#### SOURCE INFORMATION ####
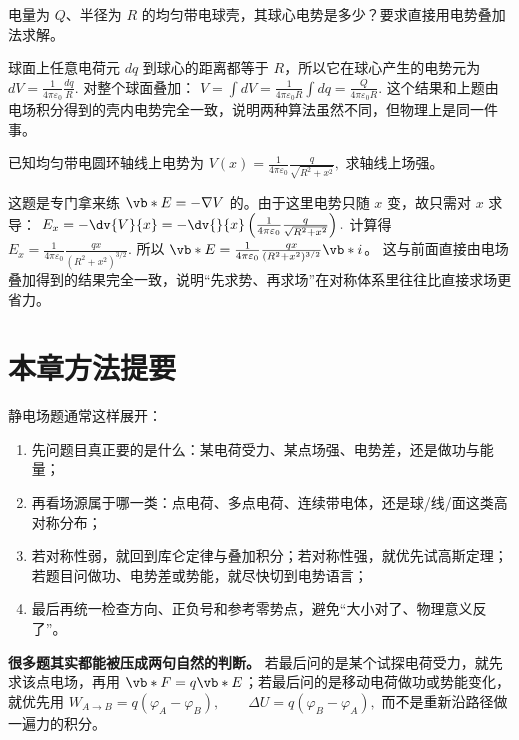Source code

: \documentclass[lang=cn,11pt]{elegantbook}
\begin{document}
\begin{exercise}[用叠加法重算带电球壳球心电势]
电量为 \(Q\)、半径为 \(R\) 的均匀带电球壳，其球心电势是多少？要求直接用电势叠加法求解。
\end{exercise}

\begin{solution}
球面上任意电荷元 \(dq\) 到球心的距离都等于 \(R\)，所以它在球心产生的电势元为
 \(dV=\frac{1}{4\pi\varepsilon_0}\frac{dq}{R}.\) 
对整个球面叠加：
 \(V=\int dV =\frac{1}{4\pi\varepsilon_0R}\int dq =\frac{Q}{4\pi\varepsilon_0R}.\) 
这个结果和上题由电场积分得到的壳内电势完全一致，说明两种算法虽然不同，但物理上是同一件事。
\end{solution}

\begin{exercise}[由电势反推圆环轴线上的场强]
已知均匀带电圆环轴线上电势为
 \(V(x)=\frac{1}{4\pi\varepsilon_0}\frac{q}{\sqrt{R^2+x^2}},\) 
求轴线上场强。
\end{exercise}

\begin{solution}
这题是专门拿来练 \(\vb*{E}=-\nabla V\) 的。由于这里电势只随 \(x\) 变，故只需对 \(x\) 求导：
 \(E_x=-\dv{V}{x} =-\dv{}{x}\left( \frac{1}{4\pi\varepsilon_0}\frac{q}{\sqrt{R^2+x^2}} \right).\) 
计算得
 \(E_x= \frac{1}{4\pi\varepsilon_0} \frac{qx}{(R^2+x^2)^{3/2}}.\) 
所以 \(\vb*{E}=\frac{1}{4\pi\varepsilon_0}\frac{qx}{(R^2+x^2)^{3/2}}\vb*{i}\)。
这与前面直接由电场叠加得到的结果完全一致，说明“先求势、再求场”在对称体系里往往比直接求场更省力。
\end{solution}

\section{本章方法提要}

静电场题通常这样展开：
\begin{enumerate}
 \item 先问题目真正要的是什么：某电荷受力、某点场强、电势差，还是做功与能量；
 \item 再看场源属于哪一类：点电荷、多点电荷、连续带电体，还是球/线/面这类高对称分布；
 \item 若对称性弱，就回到库仑定律与叠加积分；若对称性强，就优先试高斯定理；若题目问做功、电势差或势能，就尽快切到电势语言；
 \item 最后再统一检查方向、正负号和参考零势点，避免“大小对了、物理意义反了”。
\end{enumerate}

\begin{note}
\textbf{很多题其实都能被压成两句自然的判断。} 若最后问的是某个试探电荷受力，就先求该点电场，再用 \(\vb*{F}=q\vb*{E}\)；若最后问的是移动电荷做功或势能变化，就优先用
 \(W_{A\to B}=q(\varphi_A-\varphi_B), \qquad \Delta U=q(\varphi_B-\varphi_A),\) 
而不是重新沿路径做一遍力的积分。
\end{note}
\end{document}
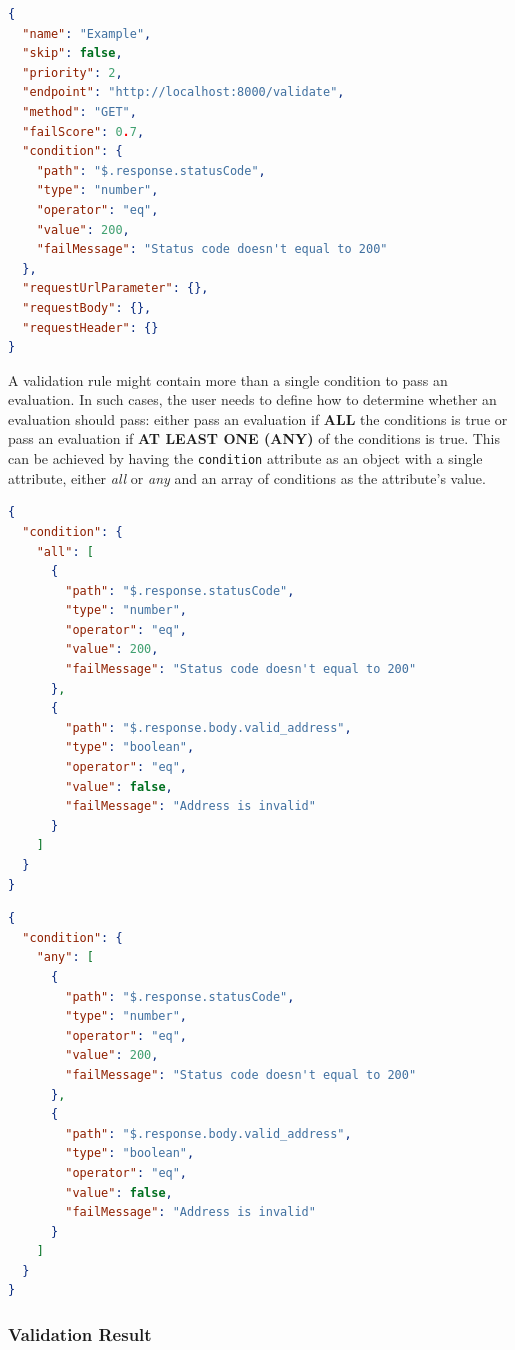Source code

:     \newpage
    \begin{lstlisting}[caption={Validation rule example (JSON)}, language=json]
{
  "name": "Example",
  "skip": false,
  "priority": 2,
  "endpoint": "http://localhost:8000/validate",
  "method": "GET",
  "failScore": 0.7,
  "condition": {
    "path": "$.response.statusCode",
    "type": "number",
    "operator": "eq",
    "value": 200,
    "failMessage": "Status code doesn't equal to 200"
  },
  "requestUrlParameter": {},
  "requestBody": {},
  "requestHeader": {}
}
    \end{lstlisting}

    A validation rule might contain more than a single condition to pass an evaluation. In such cases, the user needs to define how to determine whether an evaluation should pass: either pass an evaluation if \textbf{ALL} the conditions is true or pass an evaluation if \textbf{AT LEAST ONE (ANY)} of the conditions is true. This can be achieved by having the \verb;condition; attribute as an object with a single attribute, either \emph{all} or \emph{any} and an array of conditions as the attribute's value.

    \begin{lstlisting}[caption={Validation rule \textbf{condition} attribute example with ALL condition (JSON)}, language=json]
{
  "condition": {
    "all": [
      {
        "path": "$.response.statusCode",
        "type": "number",
        "operator": "eq",
        "value": 200,
        "failMessage": "Status code doesn't equal to 200"
      },
      {
        "path": "$.response.body.valid_address",
        "type": "boolean",
        "operator": "eq",
        "value": false,
        "failMessage": "Address is invalid"
      }
    ]
  }
}
    \end{lstlisting}

    \begin{lstlisting}[caption={Validation rule \textbf{condition} attribute example with ANY condition (JSON)}, language=json]
{
  "condition": {
    "any": [
      {
        "path": "$.response.statusCode",
        "type": "number",
        "operator": "eq",
        "value": 200,
        "failMessage": "Status code doesn't equal to 200"
      },
      {
        "path": "$.response.body.valid_address",
        "type": "boolean",
        "operator": "eq",
        "value": false,
        "failMessage": "Address is invalid"
      }
    ]
  }
}
    \end{lstlisting}

  \subsubsection{Validation Result}

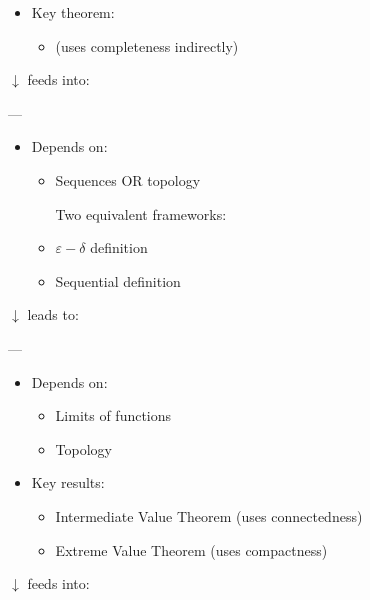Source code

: \documentclass[12pt,a4paper]{report}
\begin{document}
\begin{description}
\begin{itemize}
    \item Key theorem:

		\begin{itemize}
        \item {} (uses completeness indirectly)
		\end{itemize}

	\end{itemize}
$\downarrow$ feeds into:

---

\item {}

	\begin{itemize}
    \item Depends on:

		\begin{itemize}
        \item Sequences OR topology

Two equivalent frameworks:

        \item $\varepsilon-\delta$ definition
        \item Sequential definition
		\end{itemize}

	\end{itemize}
$\downarrow$ leads to:

---

\item {}

	\begin{itemize}
    \item Depends on:

		\begin{itemize}
        \item Limits of functions
        \item Topology
		\end{itemize}

    \item Key results:

		\begin{itemize}
        \item Intermediate Value Theorem (uses connectedness)
        \item Extreme Value Theorem (uses compactness)
		\end{itemize}

	\end{itemize}
$\downarrow$ feeds into:


\end{description}
\end{document}
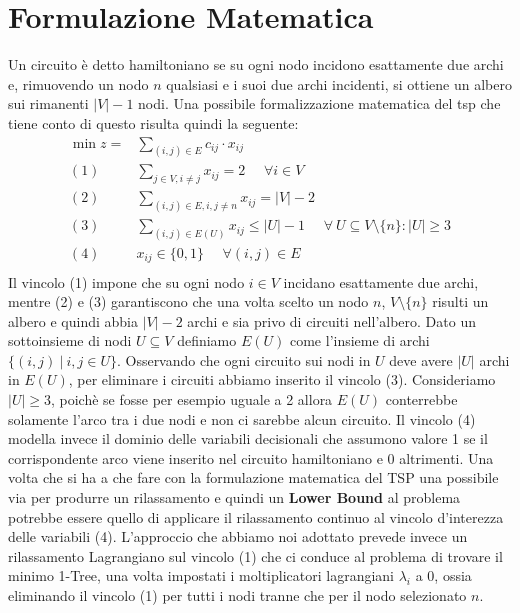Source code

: \documentclass[
	article,			%
	12pt,				%
	oneside,			%
	a4paper,			%
	english,			%
	italian,				%
	sumario=tradicional,
	]{abntex2}
\begin{document}
\section{Formulazione Matematica}
Un circuito è detto hamiltoniano se su ogni nodo incidono esattamente due archi e, rimuovendo un nodo $n$ qualsiasi e i suoi due archi incidenti, si ottiene un albero sui rimanenti $|V| - 1$ nodi. Una possibile formalizzazione matematica del tsp che tiene conto di questo risulta quindi la seguente:
\begin{equation*}
    \begin{split}
        \min z = & \sum_{(i,j) \in E} c_{ij} \cdot x_{ij}\\
        (1)\:\:\:\:\:\: & \sum_{j \in V, i \neq j} x_{ij} = 2 \:\:\:\:\:\: \forall i \in V \\
        (2) \:\:\:\:\:\: & \sum_{(i,j)\in E, i, j \neq n} x_{ij} = |V|-2 \\
        (3) \:\:\:\:\:\: & \sum_{(i,j) \in E(U)} x_{ij} \leq |U| - 1 \:\:\:\:\:\: \forall\: U \subseteq V\setminus\{n\} : |U| \geq 3 \\
        (4) \:\:\:\:\:\: & x_{ij} \in \{0,1\} \:\:\:\:\:\: \forall (i,j) \in E\\
    \end{split}
\end{equation*}
Il vincolo (1) impone che su ogni nodo $i \in V$ incidano esattamente due archi, mentre (2) e (3) garantiscono che una volta scelto un nodo $n$, $V \setminus \{n\}$ risulti un albero e quindi abbia $|V|-2$ archi e sia privo di circuiti nell'albero. 
\newline
Dato un sottoinsieme di nodi $U \subseteq V$ definiamo $E(U)$ come l'insieme di archi $\{ (i,j) \:|\: i,j \in U \}$.  Osservando che ogni circuito sui nodi in $U$ deve avere $|U|$ archi in $E(U)$, per eliminare i circuiti abbiamo inserito il vincolo (3). Consideriamo $|U| \geq 3$, poichè se fosse per esempio uguale a 2 allora $E(U)$ conterrebbe solamente l'arco tra i due nodi e non ci sarebbe alcun circuito. Il vincolo (4) modella invece il dominio delle variabili decisionali che assumono valore 1 se il corrispondente arco viene inserito nel circuito hamiltoniano e 0 altrimenti.
\newline
Una volta che si ha a che fare con la formulazione matematica del TSP una possibile via per produrre un rilassamento e quindi un \textbf{Lower Bound} al problema potrebbe essere quello di applicare il rilassamento continuo al vincolo d'interezza delle variabili (4).
\newline
L'approccio che abbiamo noi adottato prevede invece un rilassamento Lagrangiano sul vincolo (1) che ci conduce al problema di trovare il minimo 1-Tree, una volta impostati i moltiplicatori lagrangiani $\lambda_i$ a 0, ossia eliminando il vincolo (1) per tutti i nodi tranne che per il nodo selezionato $n$.
\end{document}
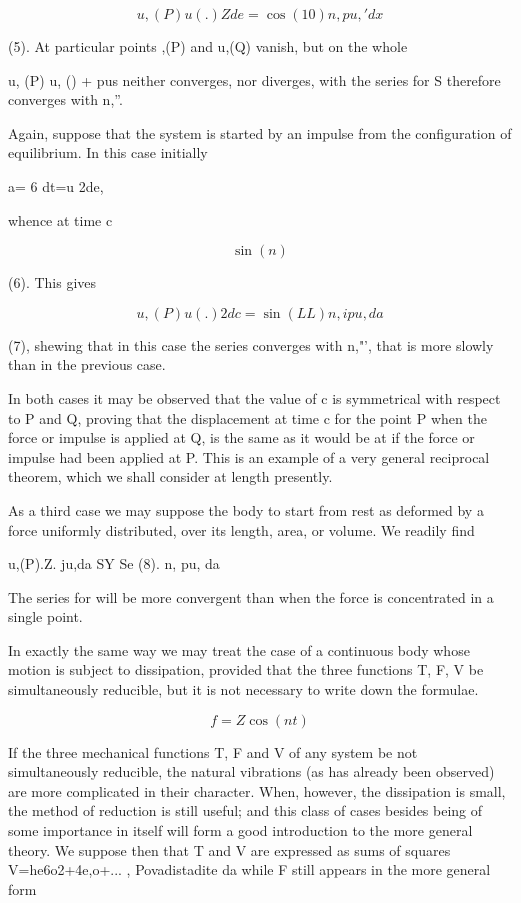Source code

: \[u,(P) u(.)   Zde = \cos(10) n,    p u,'dx\]

(5). At particular points ,(P) and u,(Q) vanish, but on the whole

u, (P) u, () + pus neither converges, nor diverges, with the series for S
therefore converges with n,''.

Again, suppose that the system is started by an impulse from the configuration
of equilibrium. In this case initially

a= 6 dt=u 2de,

whence at time c

\[\sin(n)\]

(6). This gives

\[u, (P) u(.)  2d c=  \sin(LL) n, i pu, da\]

(7), shewing that in this case the series converges with n,"', that is more
slowly than in the previous case.

In both cases it may be observed that the value of c is symmetrical with
respect to P and Q, proving that the displacement at time c for the point P
when the force or impulse is applied at Q, is the same as it would be at if the
force or impulse had been applied at P. This is an example of a very general
reciprocal theorem, which we shall consider at length presently.

As a third case we may suppose the body to start from rest as deformed by a
force uniformly distributed, over its length, area, or volume. We readily find

u,(P).Z. ju,da SY Se (8). n, pu, da

The series for will be more convergent than when the force is concentrated in a
single point.

In exactly the same way we may treat the case of a continuous body whose motion
is subject to dissipation, provided that the three functions T, F, V be
simultaneously reducible, but it is not necessary to write down the formulae.

\[f= Z \cos(nt)\]

If the three mechanical functions T, F and V of any system be not
simultaneously reducible, the natural vibrations (as has already been observed)
are more complicated in their character. When, however, the dissipation is
small, the method of reduction is still useful; and this class of cases besides
being of some importance in itself will form a good introduction to the more
general theory. We suppose then that T and V are expressed as sums of squares
V=he6o2+4e,o+... , Povadistadite da while F still appears in the more general
form

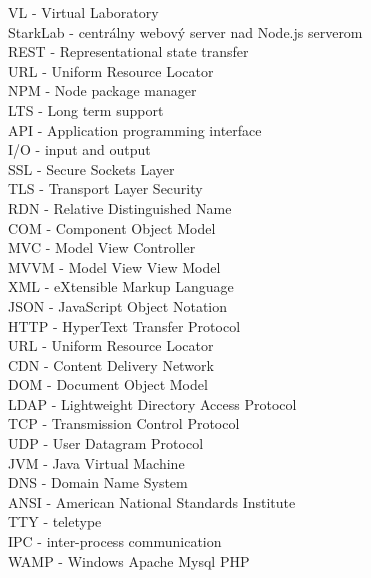 VL - Virtual Laboratory\\
StarkLab - centrálny webový server nad Node.js serverom\\
REST - Representational state transfer\\
URL - Uniform Resource Locator\\
NPM - Node package manager\\
LTS - Long term support\\
API - Application programming interface\\
I/O - input and output\\
SSL - Secure Sockets Layer\\
TLS - Transport Layer Security\\
RDN - Relative Distinguished Name\\
COM - Component Object Model\\
MVC - Model View Controller\\
MVVM - Model View View Model\\
XML - eXtensible Markup Language\\
JSON - JavaScript Object Notation\\
HTTP - HyperText Transfer Protocol\\
URL - Uniform Resource Locator\\
CDN - Content Delivery Network\\
DOM - Document Object Model\\
LDAP - Lightweight Directory Access Protocol\\
TCP - Transmission Control Protocol\\
UDP - User Datagram Protocol\\
JVM - Java Virtual Machine\\
DNS - Domain Name System\\
ANSI - American National Standards Institute\\
TTY - teletype\\
IPC - inter-process communication\\
WAMP - Windows Apache Mysql PHP\\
####
## ABOUT THIS TASK
Each line of the listing above that contains the word "single" is to be copied.

## WRITTEN SOLUTION
    A validation rule might contain more than a single condition to pass an evaluation. In such cases, the user needs to define how to determine whether an evaluation should pass: either pass an evaluation if \textbf{ALL} the conditions is true or pass an evaluation if \textbf{AT LEAST ONE (ANY)} of the conditions is true. This can be achieved by having the \verb;condition; attribute as an object with a single attribute, either \emph{all} or \emph{any} and an array of conditions as the attribute's value.
single point.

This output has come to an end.